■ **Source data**

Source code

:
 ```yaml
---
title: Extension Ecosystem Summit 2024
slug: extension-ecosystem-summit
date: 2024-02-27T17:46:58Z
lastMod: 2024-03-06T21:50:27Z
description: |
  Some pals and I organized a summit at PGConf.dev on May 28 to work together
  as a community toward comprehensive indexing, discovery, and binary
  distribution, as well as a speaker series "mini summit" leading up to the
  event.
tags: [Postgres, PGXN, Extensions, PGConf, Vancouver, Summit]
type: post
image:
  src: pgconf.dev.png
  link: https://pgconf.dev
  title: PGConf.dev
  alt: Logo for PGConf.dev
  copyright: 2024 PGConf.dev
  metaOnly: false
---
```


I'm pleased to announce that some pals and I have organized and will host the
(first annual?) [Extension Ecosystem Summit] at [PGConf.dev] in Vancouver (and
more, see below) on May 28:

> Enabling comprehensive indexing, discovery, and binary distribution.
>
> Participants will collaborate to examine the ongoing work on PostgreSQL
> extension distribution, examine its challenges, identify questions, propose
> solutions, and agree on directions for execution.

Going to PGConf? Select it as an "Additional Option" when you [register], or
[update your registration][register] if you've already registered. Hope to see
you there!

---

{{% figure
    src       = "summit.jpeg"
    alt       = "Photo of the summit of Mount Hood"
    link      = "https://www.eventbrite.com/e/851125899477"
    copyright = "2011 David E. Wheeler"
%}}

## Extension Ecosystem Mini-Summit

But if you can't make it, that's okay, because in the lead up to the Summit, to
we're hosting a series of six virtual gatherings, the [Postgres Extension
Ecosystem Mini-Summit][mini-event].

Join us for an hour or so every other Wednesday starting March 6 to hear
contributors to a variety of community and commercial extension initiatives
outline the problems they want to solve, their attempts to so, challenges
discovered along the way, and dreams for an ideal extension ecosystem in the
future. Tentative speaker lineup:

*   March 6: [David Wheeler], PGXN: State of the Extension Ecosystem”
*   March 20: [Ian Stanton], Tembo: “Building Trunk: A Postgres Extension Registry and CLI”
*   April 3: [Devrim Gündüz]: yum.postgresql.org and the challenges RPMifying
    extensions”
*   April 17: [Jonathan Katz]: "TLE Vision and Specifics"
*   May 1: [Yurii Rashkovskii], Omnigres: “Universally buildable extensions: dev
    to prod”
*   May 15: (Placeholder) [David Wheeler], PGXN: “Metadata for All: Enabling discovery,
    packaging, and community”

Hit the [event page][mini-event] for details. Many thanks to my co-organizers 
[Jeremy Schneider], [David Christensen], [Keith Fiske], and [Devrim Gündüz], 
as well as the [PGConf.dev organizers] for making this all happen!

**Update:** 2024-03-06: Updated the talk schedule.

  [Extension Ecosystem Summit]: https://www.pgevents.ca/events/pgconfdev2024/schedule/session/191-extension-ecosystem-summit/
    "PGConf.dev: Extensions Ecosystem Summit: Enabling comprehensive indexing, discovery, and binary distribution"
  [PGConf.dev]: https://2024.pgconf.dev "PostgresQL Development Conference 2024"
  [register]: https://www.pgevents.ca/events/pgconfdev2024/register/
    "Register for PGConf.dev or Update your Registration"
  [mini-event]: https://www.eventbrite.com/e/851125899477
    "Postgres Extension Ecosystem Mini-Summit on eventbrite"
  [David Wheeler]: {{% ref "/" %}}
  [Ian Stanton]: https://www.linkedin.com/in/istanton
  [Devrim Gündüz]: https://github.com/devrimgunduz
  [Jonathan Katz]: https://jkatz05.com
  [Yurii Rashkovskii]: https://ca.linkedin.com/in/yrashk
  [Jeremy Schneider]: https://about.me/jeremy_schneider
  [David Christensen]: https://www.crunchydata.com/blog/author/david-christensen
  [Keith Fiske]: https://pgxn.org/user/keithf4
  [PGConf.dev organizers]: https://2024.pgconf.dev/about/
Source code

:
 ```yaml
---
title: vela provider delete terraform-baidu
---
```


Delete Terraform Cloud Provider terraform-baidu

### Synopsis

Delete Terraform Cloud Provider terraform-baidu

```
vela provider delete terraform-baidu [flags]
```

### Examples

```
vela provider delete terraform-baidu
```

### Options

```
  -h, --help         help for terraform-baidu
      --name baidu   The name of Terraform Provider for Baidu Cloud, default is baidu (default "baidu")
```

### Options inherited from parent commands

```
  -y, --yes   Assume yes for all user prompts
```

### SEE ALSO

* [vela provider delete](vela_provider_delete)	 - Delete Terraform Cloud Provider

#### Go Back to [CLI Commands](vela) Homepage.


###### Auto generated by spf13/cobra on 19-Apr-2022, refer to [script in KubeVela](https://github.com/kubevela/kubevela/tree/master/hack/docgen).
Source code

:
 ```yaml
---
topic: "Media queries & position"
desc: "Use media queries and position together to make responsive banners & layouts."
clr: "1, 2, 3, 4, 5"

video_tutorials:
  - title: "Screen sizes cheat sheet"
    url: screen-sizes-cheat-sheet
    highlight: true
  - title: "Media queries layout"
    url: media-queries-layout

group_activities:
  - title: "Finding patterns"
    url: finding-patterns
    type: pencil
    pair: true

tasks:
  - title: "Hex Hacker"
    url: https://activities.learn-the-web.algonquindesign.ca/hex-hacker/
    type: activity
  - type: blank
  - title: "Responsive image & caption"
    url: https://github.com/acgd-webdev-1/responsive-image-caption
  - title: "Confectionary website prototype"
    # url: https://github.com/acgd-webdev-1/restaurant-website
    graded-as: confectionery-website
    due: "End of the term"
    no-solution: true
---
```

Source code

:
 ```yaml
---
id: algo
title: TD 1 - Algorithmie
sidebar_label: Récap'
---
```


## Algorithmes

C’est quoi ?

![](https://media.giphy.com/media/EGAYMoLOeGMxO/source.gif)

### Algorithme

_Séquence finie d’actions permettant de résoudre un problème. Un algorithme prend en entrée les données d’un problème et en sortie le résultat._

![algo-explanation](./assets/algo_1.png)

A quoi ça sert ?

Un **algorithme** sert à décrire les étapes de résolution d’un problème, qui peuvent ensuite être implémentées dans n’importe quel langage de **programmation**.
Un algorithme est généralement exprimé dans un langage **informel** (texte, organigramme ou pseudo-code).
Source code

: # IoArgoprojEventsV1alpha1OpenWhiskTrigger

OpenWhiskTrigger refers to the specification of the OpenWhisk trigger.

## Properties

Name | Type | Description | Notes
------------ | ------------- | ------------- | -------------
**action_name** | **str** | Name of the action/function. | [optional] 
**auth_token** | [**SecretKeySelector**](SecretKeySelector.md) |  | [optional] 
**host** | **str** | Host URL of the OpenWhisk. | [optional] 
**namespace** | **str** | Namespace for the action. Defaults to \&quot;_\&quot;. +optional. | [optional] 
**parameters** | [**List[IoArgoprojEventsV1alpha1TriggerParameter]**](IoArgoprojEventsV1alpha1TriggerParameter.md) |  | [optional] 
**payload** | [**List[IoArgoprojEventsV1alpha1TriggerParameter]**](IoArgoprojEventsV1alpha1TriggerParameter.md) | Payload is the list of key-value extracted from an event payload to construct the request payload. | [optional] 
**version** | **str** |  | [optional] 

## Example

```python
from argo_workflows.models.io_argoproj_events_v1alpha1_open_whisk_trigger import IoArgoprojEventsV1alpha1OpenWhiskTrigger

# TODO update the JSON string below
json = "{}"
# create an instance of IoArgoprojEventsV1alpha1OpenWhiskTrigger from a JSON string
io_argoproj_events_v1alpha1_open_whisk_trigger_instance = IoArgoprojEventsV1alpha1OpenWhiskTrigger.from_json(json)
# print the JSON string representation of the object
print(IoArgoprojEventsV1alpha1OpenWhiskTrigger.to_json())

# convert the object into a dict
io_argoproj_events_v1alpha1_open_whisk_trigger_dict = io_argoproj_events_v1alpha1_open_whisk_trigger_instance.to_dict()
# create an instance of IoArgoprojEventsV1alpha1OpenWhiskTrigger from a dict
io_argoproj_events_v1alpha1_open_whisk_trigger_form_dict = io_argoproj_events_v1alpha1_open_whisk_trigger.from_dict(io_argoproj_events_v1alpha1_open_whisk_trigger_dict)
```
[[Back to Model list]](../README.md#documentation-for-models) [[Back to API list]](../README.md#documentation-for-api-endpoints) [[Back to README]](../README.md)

■ **Requirement**
Your answer should consist of every line from the entries that holds "user".

■ **Expected answer**
  [Keith Fiske]: https://pgxn.org/user/keithf4
  -y, --yes   Assume yes for all user prompts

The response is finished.